──────── Exercise materials

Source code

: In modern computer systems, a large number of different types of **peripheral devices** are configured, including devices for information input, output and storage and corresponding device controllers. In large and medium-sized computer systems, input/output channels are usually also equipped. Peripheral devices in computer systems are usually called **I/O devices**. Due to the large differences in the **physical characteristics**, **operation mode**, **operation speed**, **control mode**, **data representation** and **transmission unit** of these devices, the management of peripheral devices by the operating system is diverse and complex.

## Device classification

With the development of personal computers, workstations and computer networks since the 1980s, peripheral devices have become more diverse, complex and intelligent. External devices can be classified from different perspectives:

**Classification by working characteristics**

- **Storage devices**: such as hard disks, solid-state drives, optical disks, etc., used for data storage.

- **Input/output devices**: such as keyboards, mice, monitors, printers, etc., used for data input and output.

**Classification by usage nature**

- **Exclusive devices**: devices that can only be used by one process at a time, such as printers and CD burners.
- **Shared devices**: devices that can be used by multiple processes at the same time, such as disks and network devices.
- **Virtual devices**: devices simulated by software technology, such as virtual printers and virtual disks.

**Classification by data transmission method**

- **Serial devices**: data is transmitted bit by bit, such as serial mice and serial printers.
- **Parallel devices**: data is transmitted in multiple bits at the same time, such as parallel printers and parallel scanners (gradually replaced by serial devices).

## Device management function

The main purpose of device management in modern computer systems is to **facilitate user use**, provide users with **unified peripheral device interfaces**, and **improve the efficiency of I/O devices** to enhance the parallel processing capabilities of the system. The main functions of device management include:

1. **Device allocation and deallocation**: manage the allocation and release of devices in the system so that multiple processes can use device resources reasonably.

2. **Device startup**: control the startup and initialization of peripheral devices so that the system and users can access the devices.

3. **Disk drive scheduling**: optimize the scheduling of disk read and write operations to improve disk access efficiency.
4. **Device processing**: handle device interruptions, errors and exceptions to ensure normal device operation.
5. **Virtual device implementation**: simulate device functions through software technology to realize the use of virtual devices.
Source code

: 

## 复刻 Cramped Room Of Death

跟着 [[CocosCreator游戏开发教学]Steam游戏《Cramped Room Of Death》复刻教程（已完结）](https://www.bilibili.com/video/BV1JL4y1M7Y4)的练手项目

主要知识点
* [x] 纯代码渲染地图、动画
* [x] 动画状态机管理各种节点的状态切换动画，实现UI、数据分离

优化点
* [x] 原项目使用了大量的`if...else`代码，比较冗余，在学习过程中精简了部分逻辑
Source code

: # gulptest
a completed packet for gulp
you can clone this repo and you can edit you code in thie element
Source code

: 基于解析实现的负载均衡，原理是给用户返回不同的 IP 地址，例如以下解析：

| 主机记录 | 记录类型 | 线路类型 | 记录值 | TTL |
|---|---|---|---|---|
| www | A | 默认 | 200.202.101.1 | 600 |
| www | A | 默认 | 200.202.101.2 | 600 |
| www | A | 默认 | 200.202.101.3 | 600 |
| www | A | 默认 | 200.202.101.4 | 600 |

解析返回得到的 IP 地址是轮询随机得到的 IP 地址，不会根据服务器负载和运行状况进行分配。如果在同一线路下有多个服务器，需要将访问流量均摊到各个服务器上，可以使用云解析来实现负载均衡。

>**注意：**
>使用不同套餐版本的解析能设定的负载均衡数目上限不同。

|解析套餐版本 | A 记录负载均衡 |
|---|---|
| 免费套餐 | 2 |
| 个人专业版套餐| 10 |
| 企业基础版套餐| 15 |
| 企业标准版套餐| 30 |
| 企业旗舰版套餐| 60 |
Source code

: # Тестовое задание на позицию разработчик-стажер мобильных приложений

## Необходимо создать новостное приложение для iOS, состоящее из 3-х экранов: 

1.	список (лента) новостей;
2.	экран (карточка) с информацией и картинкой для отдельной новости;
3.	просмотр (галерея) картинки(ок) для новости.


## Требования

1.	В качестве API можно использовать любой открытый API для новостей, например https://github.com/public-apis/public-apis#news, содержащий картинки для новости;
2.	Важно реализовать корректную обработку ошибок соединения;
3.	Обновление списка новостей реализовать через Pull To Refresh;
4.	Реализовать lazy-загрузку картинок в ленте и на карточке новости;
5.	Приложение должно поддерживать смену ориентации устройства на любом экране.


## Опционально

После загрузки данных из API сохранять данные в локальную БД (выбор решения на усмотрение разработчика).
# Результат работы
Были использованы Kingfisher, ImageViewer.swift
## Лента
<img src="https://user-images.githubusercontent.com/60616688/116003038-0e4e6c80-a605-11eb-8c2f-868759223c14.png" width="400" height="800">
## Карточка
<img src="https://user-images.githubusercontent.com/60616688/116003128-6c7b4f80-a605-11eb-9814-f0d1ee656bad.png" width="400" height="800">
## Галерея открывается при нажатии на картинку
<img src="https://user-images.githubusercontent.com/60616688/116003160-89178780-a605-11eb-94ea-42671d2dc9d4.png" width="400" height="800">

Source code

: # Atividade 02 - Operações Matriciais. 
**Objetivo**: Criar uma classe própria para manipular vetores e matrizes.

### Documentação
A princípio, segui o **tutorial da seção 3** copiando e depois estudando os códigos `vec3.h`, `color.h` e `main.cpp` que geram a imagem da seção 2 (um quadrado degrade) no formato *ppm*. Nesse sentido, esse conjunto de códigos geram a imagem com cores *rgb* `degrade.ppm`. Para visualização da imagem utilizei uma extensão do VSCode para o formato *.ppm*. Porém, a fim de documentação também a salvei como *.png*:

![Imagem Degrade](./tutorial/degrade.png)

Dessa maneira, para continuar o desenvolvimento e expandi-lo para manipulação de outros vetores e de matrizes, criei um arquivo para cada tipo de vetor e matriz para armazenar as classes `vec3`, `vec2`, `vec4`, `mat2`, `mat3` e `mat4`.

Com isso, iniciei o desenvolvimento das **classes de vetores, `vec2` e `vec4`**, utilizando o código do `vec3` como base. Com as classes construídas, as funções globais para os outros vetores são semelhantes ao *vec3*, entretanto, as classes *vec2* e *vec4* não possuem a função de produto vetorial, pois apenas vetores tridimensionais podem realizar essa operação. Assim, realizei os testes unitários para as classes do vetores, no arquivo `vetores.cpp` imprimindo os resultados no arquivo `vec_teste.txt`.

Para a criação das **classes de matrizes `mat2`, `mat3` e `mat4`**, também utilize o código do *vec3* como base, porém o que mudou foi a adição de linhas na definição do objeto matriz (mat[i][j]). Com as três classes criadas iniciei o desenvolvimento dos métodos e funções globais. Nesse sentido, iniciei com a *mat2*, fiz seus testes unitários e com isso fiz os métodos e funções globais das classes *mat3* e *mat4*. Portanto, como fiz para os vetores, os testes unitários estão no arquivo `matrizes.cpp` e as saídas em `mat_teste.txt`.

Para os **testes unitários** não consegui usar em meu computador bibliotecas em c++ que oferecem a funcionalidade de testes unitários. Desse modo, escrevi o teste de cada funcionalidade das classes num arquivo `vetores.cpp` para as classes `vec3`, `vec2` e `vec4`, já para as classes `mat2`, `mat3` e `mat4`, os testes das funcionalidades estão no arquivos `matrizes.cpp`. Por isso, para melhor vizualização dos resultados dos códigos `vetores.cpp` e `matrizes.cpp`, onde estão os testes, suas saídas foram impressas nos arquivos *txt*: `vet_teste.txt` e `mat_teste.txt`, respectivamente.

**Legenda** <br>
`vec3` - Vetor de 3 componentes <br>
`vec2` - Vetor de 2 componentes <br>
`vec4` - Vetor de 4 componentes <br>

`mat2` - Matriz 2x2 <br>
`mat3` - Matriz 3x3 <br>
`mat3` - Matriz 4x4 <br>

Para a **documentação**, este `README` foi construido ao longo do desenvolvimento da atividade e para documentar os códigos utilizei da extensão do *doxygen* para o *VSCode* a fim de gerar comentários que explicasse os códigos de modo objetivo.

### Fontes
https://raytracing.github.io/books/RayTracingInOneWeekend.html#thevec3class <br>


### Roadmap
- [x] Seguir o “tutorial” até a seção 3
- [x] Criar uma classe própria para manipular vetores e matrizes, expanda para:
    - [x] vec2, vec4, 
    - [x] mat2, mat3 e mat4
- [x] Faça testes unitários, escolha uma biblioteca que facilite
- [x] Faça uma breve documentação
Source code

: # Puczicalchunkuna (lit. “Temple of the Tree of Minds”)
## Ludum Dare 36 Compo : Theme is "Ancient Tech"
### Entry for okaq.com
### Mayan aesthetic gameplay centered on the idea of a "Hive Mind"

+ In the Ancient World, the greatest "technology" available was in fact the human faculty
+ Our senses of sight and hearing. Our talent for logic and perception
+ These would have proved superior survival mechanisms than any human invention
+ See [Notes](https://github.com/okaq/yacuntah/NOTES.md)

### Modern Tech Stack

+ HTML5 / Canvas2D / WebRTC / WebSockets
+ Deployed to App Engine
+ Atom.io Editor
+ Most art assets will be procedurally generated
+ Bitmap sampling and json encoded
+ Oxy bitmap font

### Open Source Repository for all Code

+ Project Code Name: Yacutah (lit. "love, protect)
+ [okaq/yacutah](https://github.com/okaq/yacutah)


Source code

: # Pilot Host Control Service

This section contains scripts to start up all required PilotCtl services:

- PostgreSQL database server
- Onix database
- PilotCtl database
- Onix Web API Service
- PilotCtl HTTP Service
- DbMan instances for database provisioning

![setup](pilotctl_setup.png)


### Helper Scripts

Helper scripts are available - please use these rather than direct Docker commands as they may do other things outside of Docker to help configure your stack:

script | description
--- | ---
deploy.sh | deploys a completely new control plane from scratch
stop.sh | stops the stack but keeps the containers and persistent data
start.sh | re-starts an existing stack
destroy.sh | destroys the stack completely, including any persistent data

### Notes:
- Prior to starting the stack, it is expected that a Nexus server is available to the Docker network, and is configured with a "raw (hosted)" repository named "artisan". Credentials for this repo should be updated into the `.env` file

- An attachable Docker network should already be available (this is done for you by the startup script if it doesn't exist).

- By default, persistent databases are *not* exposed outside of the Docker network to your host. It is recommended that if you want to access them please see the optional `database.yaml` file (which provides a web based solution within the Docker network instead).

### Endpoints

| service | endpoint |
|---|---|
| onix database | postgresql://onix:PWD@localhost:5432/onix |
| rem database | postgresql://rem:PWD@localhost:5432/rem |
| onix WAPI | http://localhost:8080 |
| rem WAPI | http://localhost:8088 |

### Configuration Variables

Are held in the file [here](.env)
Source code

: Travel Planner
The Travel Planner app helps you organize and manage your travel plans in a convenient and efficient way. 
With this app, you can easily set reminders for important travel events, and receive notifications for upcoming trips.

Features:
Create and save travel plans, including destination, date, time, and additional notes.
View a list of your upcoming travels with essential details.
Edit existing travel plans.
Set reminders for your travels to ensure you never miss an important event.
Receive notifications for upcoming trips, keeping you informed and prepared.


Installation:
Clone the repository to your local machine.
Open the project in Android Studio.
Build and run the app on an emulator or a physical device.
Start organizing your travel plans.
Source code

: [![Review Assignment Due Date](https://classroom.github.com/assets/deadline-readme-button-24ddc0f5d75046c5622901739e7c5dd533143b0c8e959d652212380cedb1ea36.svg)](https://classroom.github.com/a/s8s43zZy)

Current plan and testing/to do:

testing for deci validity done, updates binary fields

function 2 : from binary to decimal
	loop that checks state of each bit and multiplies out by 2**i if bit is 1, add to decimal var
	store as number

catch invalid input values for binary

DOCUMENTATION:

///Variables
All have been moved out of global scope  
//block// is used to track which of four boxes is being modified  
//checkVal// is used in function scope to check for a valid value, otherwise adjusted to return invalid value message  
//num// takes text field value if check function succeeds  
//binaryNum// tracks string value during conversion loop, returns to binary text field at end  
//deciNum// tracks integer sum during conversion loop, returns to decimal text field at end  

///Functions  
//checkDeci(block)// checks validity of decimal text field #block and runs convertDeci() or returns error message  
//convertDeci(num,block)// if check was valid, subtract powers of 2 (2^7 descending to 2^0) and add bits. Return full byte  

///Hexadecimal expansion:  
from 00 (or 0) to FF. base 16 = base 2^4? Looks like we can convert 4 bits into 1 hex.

────────────────

# Directions
Only the number is wanted: count the lines of the records that hold the word "Criar".

# Output for this task
2